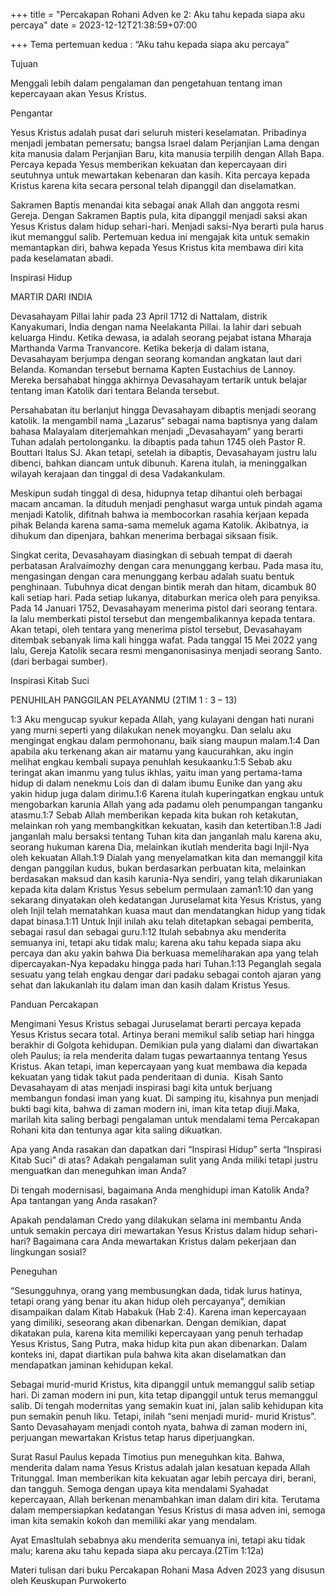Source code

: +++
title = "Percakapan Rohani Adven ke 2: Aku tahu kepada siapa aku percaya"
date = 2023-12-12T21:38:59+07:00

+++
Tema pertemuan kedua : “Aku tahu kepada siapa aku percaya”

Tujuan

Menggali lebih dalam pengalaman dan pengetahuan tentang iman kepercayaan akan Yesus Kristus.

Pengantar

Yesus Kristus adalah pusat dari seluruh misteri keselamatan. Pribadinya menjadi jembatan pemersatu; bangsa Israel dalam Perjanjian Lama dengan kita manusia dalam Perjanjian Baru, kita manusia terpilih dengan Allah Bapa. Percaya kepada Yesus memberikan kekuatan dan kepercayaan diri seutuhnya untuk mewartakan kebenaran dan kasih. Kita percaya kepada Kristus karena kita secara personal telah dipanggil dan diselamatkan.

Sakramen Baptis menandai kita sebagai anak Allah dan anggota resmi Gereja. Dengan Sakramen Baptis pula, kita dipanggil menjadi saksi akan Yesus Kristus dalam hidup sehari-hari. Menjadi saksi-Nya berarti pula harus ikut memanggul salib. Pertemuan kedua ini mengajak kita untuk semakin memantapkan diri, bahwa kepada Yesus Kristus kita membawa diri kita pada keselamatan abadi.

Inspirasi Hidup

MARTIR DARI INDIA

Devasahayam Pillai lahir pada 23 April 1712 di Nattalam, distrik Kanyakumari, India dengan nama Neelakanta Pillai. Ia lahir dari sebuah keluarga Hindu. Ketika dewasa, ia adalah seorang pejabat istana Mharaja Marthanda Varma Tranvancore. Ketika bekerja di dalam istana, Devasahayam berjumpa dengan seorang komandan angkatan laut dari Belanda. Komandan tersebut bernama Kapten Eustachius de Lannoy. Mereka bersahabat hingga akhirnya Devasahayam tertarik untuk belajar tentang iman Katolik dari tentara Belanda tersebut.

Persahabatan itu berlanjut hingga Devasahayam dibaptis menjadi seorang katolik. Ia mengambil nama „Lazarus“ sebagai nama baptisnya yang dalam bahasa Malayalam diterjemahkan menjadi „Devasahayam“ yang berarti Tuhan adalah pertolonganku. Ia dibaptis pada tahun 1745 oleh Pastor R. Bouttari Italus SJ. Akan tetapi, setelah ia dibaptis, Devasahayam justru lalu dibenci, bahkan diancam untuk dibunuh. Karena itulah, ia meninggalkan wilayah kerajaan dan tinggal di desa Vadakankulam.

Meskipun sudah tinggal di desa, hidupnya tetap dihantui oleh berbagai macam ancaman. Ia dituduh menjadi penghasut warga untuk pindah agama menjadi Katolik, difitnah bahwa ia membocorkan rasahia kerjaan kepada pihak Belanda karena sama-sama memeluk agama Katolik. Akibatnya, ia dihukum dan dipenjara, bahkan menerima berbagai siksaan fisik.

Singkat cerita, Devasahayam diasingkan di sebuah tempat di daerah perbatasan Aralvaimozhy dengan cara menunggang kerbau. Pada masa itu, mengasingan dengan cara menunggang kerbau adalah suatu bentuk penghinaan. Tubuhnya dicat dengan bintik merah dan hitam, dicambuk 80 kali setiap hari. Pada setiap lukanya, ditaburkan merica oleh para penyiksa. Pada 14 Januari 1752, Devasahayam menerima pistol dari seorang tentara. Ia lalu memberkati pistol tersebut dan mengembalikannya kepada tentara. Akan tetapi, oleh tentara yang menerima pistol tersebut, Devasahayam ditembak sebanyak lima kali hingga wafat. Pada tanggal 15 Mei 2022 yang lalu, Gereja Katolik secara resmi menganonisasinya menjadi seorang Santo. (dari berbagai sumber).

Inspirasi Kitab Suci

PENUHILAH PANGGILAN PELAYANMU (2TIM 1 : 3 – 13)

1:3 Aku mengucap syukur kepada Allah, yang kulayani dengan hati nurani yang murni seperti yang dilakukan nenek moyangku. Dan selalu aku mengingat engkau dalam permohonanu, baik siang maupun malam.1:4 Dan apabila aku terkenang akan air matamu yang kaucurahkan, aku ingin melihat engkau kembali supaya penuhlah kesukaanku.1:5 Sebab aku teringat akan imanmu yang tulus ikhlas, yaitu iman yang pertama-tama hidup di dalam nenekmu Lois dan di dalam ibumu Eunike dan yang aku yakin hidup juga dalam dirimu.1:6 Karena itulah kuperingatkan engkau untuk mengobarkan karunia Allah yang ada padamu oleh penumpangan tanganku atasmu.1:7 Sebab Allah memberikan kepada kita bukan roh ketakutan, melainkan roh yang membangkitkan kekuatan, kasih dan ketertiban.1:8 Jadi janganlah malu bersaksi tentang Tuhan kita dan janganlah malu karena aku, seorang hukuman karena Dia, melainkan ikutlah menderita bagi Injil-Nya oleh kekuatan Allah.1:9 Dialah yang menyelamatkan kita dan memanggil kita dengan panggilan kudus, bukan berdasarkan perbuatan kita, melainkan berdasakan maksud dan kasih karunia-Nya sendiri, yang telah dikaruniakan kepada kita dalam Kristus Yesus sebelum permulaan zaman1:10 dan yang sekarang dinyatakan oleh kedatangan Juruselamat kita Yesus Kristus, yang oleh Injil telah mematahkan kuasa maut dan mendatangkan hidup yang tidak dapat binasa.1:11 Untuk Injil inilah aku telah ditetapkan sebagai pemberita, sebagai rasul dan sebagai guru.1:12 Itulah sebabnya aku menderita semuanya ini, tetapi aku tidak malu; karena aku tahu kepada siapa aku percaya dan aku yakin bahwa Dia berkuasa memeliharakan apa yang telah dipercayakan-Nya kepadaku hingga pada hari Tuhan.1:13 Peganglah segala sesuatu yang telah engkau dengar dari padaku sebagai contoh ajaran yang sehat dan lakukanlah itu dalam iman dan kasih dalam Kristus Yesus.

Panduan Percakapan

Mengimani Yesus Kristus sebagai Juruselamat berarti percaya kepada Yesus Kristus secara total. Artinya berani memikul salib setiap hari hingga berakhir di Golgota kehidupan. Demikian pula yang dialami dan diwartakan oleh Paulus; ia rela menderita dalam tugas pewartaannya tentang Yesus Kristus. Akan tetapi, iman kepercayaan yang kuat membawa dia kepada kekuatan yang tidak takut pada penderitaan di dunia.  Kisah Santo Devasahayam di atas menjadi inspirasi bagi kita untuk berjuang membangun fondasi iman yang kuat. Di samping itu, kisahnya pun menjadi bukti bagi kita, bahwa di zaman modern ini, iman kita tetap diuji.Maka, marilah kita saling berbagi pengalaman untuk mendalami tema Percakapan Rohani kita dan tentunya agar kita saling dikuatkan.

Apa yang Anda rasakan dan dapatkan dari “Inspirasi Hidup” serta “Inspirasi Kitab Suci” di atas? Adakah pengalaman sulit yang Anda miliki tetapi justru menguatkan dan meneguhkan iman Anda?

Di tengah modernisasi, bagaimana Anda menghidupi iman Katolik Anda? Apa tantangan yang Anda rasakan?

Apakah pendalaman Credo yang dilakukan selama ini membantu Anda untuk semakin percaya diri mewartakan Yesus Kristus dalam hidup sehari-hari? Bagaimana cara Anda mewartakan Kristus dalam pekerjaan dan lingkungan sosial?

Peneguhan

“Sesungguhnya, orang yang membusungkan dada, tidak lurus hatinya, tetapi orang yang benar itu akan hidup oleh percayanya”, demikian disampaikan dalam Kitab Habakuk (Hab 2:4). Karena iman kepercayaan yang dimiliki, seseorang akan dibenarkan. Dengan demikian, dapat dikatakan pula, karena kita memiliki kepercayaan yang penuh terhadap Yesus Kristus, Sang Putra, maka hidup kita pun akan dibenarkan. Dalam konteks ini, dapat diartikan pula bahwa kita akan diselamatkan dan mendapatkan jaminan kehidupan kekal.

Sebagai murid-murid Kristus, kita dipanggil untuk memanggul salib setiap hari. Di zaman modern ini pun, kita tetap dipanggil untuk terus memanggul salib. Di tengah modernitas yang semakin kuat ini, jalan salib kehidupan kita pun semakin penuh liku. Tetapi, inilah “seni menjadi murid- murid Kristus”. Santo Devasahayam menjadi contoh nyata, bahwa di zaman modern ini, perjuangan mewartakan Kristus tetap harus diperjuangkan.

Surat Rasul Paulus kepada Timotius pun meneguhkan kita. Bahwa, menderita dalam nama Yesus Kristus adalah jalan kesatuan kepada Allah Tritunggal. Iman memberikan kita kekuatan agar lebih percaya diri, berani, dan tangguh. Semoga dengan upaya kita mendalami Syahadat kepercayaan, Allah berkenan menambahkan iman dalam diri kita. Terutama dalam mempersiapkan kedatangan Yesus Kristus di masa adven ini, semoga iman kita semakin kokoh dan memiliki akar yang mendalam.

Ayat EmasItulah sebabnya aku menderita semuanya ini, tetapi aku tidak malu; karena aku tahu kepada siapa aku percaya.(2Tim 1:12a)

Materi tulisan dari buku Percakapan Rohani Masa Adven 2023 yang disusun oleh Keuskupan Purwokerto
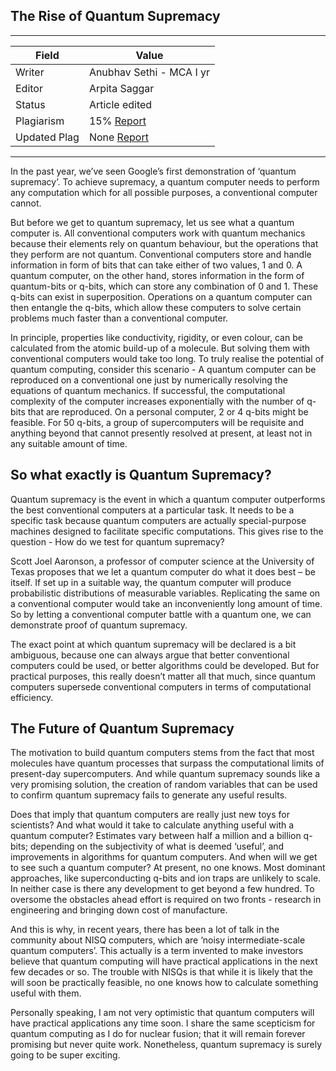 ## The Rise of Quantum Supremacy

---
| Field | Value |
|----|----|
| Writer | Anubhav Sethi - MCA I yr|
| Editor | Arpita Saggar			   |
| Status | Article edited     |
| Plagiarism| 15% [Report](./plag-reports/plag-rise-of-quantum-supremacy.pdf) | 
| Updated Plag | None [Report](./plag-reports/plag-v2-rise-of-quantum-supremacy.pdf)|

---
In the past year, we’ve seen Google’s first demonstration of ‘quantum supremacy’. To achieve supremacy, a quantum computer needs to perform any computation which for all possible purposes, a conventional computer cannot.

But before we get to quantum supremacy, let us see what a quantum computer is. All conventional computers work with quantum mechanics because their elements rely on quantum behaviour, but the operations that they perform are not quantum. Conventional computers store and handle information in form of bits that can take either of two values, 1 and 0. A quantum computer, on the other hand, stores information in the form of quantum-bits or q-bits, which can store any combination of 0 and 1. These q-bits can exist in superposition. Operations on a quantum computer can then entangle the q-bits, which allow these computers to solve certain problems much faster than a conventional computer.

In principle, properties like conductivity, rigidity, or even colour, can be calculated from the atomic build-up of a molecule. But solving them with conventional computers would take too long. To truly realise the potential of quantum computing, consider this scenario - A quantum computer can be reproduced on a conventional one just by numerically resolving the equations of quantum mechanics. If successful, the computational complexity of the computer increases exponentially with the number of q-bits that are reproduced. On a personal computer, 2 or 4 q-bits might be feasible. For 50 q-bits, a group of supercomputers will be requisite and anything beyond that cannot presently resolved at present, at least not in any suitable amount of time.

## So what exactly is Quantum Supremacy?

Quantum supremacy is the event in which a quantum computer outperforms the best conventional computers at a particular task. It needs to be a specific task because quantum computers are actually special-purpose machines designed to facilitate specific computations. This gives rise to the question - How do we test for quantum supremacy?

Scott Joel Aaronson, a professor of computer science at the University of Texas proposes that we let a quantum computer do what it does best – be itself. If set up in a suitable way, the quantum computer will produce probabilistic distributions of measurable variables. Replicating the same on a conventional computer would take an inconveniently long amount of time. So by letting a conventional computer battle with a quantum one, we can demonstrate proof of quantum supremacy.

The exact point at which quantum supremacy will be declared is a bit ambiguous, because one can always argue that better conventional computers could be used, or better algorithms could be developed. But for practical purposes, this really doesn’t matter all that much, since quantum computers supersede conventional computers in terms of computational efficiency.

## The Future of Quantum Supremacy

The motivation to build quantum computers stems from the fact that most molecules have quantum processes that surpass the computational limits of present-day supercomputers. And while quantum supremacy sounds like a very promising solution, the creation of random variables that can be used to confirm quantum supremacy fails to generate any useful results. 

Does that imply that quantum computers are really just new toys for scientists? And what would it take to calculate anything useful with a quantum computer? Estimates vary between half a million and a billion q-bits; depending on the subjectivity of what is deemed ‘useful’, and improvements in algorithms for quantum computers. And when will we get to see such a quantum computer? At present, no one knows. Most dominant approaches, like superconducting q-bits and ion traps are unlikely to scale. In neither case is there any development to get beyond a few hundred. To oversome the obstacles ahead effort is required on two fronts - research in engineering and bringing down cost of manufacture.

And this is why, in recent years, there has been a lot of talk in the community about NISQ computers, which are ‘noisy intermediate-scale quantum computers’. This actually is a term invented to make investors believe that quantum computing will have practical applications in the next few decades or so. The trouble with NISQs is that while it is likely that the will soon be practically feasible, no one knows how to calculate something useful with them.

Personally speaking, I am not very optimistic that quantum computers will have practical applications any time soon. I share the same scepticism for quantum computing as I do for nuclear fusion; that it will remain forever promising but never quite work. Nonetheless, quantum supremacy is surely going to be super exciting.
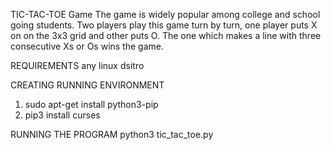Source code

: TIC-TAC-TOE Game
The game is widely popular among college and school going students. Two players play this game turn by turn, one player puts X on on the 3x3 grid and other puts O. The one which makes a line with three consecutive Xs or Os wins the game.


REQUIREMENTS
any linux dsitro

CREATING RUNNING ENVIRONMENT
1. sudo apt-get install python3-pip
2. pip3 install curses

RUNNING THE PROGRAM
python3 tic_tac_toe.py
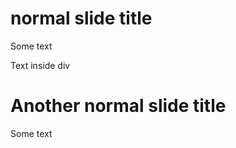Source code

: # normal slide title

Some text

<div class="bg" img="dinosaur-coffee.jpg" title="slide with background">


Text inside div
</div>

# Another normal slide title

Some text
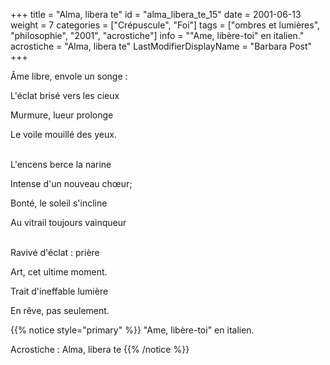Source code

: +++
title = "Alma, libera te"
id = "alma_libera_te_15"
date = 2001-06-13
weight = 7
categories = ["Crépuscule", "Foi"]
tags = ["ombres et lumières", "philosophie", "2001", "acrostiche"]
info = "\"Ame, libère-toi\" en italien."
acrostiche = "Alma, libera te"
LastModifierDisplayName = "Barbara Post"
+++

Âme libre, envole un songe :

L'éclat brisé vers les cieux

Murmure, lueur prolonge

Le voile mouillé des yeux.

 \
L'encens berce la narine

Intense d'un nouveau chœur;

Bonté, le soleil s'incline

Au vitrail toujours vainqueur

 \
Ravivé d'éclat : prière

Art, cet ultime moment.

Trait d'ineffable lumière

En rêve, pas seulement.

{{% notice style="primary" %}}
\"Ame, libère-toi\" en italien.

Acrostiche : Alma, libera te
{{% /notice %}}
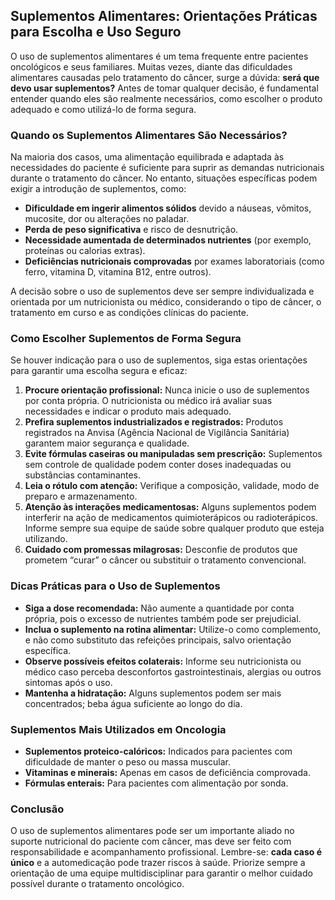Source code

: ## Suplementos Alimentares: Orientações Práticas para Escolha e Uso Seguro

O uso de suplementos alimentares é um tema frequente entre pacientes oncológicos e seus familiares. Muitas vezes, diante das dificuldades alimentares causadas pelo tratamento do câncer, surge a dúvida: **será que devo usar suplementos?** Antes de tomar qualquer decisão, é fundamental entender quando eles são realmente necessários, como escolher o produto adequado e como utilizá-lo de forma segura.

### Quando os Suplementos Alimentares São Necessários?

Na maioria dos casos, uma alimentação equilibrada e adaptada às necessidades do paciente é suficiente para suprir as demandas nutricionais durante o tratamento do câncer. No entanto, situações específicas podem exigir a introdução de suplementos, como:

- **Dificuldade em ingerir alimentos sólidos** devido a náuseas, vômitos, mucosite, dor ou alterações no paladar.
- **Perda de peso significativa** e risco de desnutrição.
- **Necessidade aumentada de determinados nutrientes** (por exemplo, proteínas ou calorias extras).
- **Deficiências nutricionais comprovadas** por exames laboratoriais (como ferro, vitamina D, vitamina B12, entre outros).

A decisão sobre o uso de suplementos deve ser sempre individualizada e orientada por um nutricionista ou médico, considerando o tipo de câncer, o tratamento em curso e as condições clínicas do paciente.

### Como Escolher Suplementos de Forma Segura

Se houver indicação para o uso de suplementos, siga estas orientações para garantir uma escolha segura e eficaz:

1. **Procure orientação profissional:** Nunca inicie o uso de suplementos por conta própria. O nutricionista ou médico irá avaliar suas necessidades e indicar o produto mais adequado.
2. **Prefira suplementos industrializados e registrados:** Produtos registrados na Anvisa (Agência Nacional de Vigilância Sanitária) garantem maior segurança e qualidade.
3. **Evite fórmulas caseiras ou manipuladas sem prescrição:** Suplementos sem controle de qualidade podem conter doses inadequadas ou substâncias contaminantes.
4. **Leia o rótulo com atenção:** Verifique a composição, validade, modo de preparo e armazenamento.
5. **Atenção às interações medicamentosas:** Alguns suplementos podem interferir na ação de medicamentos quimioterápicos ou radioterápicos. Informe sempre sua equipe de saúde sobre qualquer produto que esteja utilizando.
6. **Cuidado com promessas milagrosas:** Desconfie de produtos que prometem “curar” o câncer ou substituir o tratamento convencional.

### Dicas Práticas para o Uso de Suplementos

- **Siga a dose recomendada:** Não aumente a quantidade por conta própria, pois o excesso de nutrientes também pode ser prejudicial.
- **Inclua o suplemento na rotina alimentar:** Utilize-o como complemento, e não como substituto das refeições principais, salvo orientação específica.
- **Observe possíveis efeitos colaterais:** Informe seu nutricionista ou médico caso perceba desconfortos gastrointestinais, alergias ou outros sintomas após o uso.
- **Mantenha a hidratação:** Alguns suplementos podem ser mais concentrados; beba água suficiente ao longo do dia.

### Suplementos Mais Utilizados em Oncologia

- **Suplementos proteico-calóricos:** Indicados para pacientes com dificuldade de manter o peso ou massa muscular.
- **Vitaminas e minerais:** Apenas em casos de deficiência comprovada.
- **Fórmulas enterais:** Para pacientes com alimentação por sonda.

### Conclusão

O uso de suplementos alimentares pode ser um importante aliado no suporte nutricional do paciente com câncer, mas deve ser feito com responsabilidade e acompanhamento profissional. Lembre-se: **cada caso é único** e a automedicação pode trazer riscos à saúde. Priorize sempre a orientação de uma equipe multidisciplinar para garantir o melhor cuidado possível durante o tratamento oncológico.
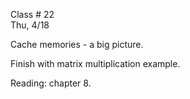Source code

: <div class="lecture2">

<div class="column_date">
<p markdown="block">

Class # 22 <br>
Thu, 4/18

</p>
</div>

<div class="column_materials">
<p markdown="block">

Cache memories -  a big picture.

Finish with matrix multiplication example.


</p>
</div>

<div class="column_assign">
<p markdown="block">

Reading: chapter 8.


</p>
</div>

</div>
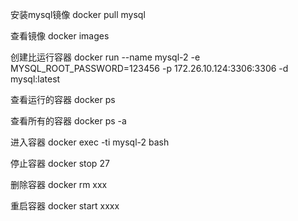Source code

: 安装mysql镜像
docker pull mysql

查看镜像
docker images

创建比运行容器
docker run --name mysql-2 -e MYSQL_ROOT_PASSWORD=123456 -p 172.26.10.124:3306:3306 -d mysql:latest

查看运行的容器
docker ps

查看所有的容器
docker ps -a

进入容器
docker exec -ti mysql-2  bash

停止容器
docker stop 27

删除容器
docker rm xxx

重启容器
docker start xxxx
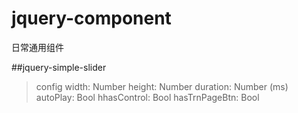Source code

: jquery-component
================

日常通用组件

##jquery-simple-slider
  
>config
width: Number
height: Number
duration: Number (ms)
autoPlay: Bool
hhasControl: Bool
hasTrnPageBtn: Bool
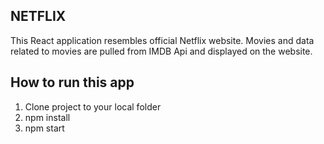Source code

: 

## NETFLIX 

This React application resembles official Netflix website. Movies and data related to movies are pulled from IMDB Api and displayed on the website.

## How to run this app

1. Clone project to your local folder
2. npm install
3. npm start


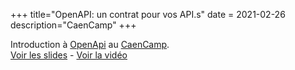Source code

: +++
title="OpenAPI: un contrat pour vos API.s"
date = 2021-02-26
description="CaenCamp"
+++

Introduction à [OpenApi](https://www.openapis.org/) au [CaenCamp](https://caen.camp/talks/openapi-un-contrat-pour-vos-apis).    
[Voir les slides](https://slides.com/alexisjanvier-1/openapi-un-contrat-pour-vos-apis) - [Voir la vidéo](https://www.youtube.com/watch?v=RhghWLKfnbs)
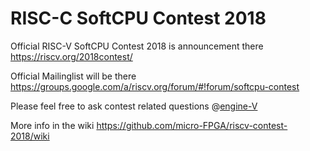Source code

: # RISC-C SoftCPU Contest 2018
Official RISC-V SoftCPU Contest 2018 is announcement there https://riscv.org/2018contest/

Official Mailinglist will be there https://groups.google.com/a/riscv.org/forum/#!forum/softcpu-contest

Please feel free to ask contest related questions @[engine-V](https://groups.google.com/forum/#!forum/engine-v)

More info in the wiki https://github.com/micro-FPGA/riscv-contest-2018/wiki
────────
## TASK DETAILS
Within the entries above, the lines from the one containing "L'encens berce la narine" through the one containing "e Uso Seguro" are to be transcribed exactly, ends included, pictures excluded.

## RESPONSE AREA
L'encens berce la narine

Intense d'un nouveau chœur;

Bonté, le soleil s'incline

Au vitrail toujours vainqueur

 \
Ravivé d'éclat : prière

Art, cet ultime moment.

Trait d'ineffable lumière

En rêve, pas seulement.

{{% notice style="primary" %}}
\"Ame, libère-toi\" en italien.

Acrostiche : Alma, libera te
{{% /notice %}}
Source code

: ## Suplementos Alimentares: Orientações Práticas para Escolha e Uso Seguro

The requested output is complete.